Restorative justice: a radical commitment to social and individual healing, with Fania E. Davis
Target audience: | General public |
Duration: | 1 hour 30 minutes |
Price: | 0€ |
Location: | Auditorio |
In a world of increasingly punitive societies and solutions, which only focus on punishing offenders without considering the needs of victims, restorative justice is reimagining justice as a collective responsibility and system of reparation.
Inspired by indigenous ideas, restorative justice seeks to repair broken relationships, addressing the irregularities and finding solutions that involve all stakeholders and members of the community. When someone in the community is harmed, everyone is harmed in some way. There is never only one victim of a crime: every member of the community is harmed when a crime is committed because the bonds of unity have been damaged.

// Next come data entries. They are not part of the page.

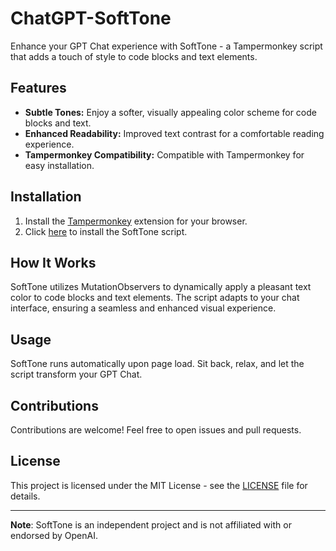 # ChatGPT-SoftTone
Enhance your GPT Chat experience with SoftTone - a Tampermonkey script that adds a touch of style to code blocks and text elements.

## Features

- **Subtle Tones:** Enjoy a softer, visually appealing color scheme for code blocks and text.
- **Enhanced Readability:** Improved text contrast for a comfortable reading experience.
- **Tampermonkey Compatibility:** Compatible with Tampermonkey for easy installation.

## Installation

1. Install the [Tampermonkey](https://tampermonkey.net/) extension for your browser.
2. Click [here](https://raw.githubusercontent.com/Amritanshu1912/ChatGPT-SoftTone/main/dark.js) to install the SoftTone script.

## How It Works

SoftTone utilizes MutationObservers to dynamically apply a pleasant text color to code blocks and text elements. The script adapts to your chat interface, ensuring a seamless and enhanced visual experience.

## Usage

SoftTone runs automatically upon page load. Sit back, relax, and let the script transform your GPT Chat.

## Contributions

Contributions are welcome! Feel free to open issues and pull requests.

## License

This project is licensed under the MIT License - see the [LICENSE](LICENSE) file for details.

---

**Note**: SoftTone is an independent project and is not affiliated with or endorsed by OpenAI.

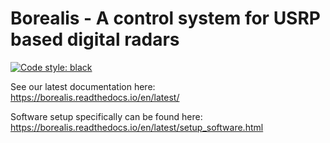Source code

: Borealis - A control system for USRP based digital radars
=========================================================

[![Code style: black](https://img.shields.io/badge/code%20style-black-000000.svg)](https://github.com/psf/black)

See our latest documentation here: https://borealis.readthedocs.io/en/latest/

Software setup specifically can be found here: https://borealis.readthedocs.io/en/latest/setup_software.html
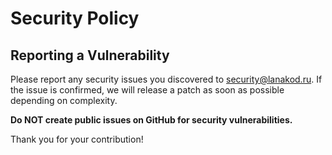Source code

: # Security Policy

## Reporting a Vulnerability

Please report any security issues you discovered to security@lanakod.ru. If the issue is confirmed, we will release a patch as soon as possible depending on complexity.

**Do NOT create public issues on GitHub for security vulnerabilities.**

Thank you for your contribution!
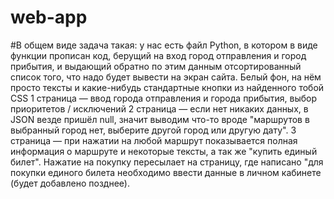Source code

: # web-app
#В общем виде задача такая: у нас есть файл Python, в котором в виде функции прописан код, берущий на вход город отправления и город прибытия, и выдающий обратно по этим данным отсортированный список того, что надо будет вывести на экран сайта. 
Белый фон, на нём просто тексты и какие-нибудь стандартные кнопки из найденного тобой CSS
1 страница — ввод города отправления и города прибытия, выбор приоритетов / исключений
2 страница — если нет никаких данных, в JSON везде пришёл null, значит выводим что-то вроде "маршрутов в выбранный город нет, выберите другой город или другую дату". 
3 страница — при нажатии на любой маршрут показывается полная информация о маршруте и некоторые тексты, а так же "купить единый билет". Нажатие на покупку пересылает на страницу, где написано "для покупки единого билета необходимо ввести данные в личном кабинете (будет добавлено позднее).

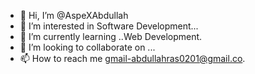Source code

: - 👋 Hi, I’m @AspeXAbdullah
- 👀 I’m interested in Software Development...
- 🌱 I’m currently learning ..Web Development.
- 💞️ I’m looking to collaborate on ...
- 📫 How to reach me gmail-abdullahras0201@gmail.co.

<!---
AspeXAbdullah/AspeXAbdullah is a ✨ special ✨ repository because its `README.md` (this file) appears on your GitHub profile.
You can click the Preview link to take a look at your changes.
--->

Fania E. Davis (Birmingham, Alabama) is a leading international voice at the intersection of racial and restorative justice. She is a long-time social justice activist, civil rights trial lawyer and educator with a PhD in indigenous knowledge. A writer and international speaker on restorative justice, racial justice, truth processes and indigeneity, she is also a mother, grandmother, dancer, meditator and practitioner of yoga, qigong and African spirituality.

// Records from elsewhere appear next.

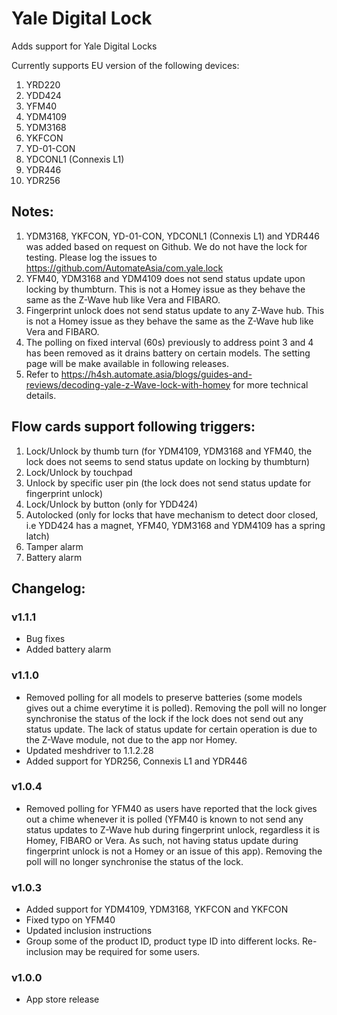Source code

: # Yale Digital Lock

Adds support for Yale Digital Locks

Currently supports EU version of the following devices:

1. YRD220
2. YDD424
3. YFM40
4. YDM4109
5. YDM3168
6. YKFCON
7. YD-01-CON
8. YDCONL1 (Connexis L1)
9. YDR446
10. YDR256

## Notes:
1. YDM3168, YKFCON, YD-01-CON, YDCONL1 (Connexis L1) and YDR446 was added based on request on Github. We do not have the lock for testing. Please log the issues to https://github.com/AutomateAsia/com.yale.lock
2. YFM40, YDM3168 and YDM4109 does not send status update upon locking by thumbturn. This is not a Homey issue as they behave the same as the Z-Wave hub like Vera and FIBARO.
3. Fingerprint unlock does not send status update to any Z-Wave hub. This is not a Homey issue as they behave the same as the Z-Wave hub like Vera and FIBARO.
4. The polling on fixed interval (60s) previously to address point 3 and 4 has been removed as it drains battery on certain models. The setting page will be make available in following releases.
5. Refer to https://h4sh.automate.asia/blogs/guides-and-reviews/decoding-yale-z-Wave-lock-with-homey for more technical details.


## Flow cards support following triggers:
1. Lock/Unlock by thumb turn (for YDM4109, YDM3168 and YFM40, the lock does not seems to send status update on locking by thumbturn)
2. Lock/Unlock by touchpad
3. Unlock by specific user pin (the lock does not send status update for fingerprint unlock)
4. Lock/Unlock by button (only for YDD424)
5. Autolocked (only for locks that have mechanism to detect door closed, i.e YDD424 has a magnet, YFM40, YDM3168 and YDM4109 has a spring latch)
6. Tamper alarm
7. Battery alarm

## Changelog:  


### v1.1.1
* Bug fixes
* Added battery alarm


### v1.1.0
* Removed polling for all models to preserve batteries (some models gives out a chime everytime it is polled). Removing the poll will no longer synchronise the status of the lock if the lock does not send out any status update. The lack of status update for certain operation is due to the Z-Wave module, not due to the app nor Homey.
* Updated meshdriver to 1.1.2.28
* Added support for YDR256, Connexis L1 and YDR446

### v1.0.4
* Removed polling for YFM40 as users have reported that the lock gives out a chime whenever it is polled (YFM40 is known to not send any status updates to Z-Wave hub during fingerprint unlock, regardless it is Homey, FIBARO or Vera. As such, not having status update during fingerprint unlock is not a Homey or an issue of this app). Removing the poll will no longer synchronise the status of the lock.

### v1.0.3
* Added support for YDM4109, YDM3168, YKFCON and YKFCON     
* Fixed typo on YFM40  
* Updated inclusion instructions  
* Group some of the product ID, product type ID into different locks. Re-inclusion may be required for some users.      

### v1.0.0
* App store release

Davis came of age in Birmingham, Alabama, during the birth of the civil rights era. Those formative years, particularly the murder of two close childhood friends in the 1963 Sunday School bombing, crystallised an enduring commitment to social transformation. In the following decades, she was active in the civil rights movements in the United States, advocating for Black liberation, women’s rights, prisoners’ rights, peace, economic justice, and the cessation of violence to racialised people and apartheid. Learning with African indigenous healers catalysed Davis’s search for healing justice and ultimately led her to found and run the Restorative Justice for Oakland Youth Foundation. She is also a co-founding board member of the National Association of Community and Restorative Justice.

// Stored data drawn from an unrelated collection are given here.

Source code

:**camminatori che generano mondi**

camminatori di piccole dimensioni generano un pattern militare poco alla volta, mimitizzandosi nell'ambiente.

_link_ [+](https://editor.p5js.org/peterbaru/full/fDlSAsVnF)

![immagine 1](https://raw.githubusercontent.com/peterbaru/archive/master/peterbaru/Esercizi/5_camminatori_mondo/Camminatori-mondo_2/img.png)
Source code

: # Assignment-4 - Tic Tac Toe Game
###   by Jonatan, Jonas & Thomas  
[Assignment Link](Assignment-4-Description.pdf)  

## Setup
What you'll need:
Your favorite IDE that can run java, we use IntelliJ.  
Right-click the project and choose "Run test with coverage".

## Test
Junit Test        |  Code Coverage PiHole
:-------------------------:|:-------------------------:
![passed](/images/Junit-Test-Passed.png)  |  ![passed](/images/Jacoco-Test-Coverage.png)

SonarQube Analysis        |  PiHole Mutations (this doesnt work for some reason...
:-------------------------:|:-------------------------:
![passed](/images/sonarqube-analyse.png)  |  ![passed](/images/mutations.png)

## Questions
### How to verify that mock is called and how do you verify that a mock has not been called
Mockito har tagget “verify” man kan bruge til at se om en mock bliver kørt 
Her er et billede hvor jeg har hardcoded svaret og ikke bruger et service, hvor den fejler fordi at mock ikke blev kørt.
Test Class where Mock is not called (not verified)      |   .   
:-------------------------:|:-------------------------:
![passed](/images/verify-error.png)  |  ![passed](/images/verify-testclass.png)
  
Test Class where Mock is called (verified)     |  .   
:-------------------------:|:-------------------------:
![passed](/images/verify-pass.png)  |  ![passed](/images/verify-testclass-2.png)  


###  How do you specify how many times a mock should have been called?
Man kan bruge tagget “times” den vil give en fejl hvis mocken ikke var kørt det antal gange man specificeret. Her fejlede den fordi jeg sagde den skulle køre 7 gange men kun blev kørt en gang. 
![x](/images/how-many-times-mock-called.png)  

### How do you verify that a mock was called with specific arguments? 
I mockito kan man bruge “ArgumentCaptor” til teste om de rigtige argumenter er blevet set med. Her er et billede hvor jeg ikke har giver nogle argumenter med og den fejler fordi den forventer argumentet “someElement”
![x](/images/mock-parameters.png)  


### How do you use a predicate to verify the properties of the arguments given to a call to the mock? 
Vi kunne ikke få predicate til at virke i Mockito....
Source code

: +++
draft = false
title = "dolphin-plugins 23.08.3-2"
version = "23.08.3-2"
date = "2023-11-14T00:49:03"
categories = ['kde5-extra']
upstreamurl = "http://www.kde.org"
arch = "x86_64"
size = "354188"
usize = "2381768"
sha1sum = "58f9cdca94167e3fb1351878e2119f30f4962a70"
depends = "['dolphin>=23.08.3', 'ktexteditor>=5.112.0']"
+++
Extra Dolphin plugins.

Her numerous honours include the Lifetime Achievement award for excellence in restorative justice, the Black Feminist Shapeshifters’ and Waymakers’ award, the Tikkun (Repair the World) award, the Ella Jo Baker Human Rights award, and the Ebony Power 100 award. The Los Angeles Times named her a New Civil Rights Leader of the 21st Century. She was recently the recipient of a Justice Rising award from Open Society Foundations, which acknowledge and support 16 Black leaders who work for racial justice in the United States. Among Davis’s publications is The Little Book of Race and Restorative Justice: Black Lives, Justice, and U.S. Social Transformation.
Moderator and commentator: Adilia de las Mercedes (Guatemala–Spain), a jurist specialising in human rights and director of the Asociación de Mujeres de Guatemala AMG.
Organisers: La Casa Encendida and the Asociación de Mujeres de Guatemala AMG.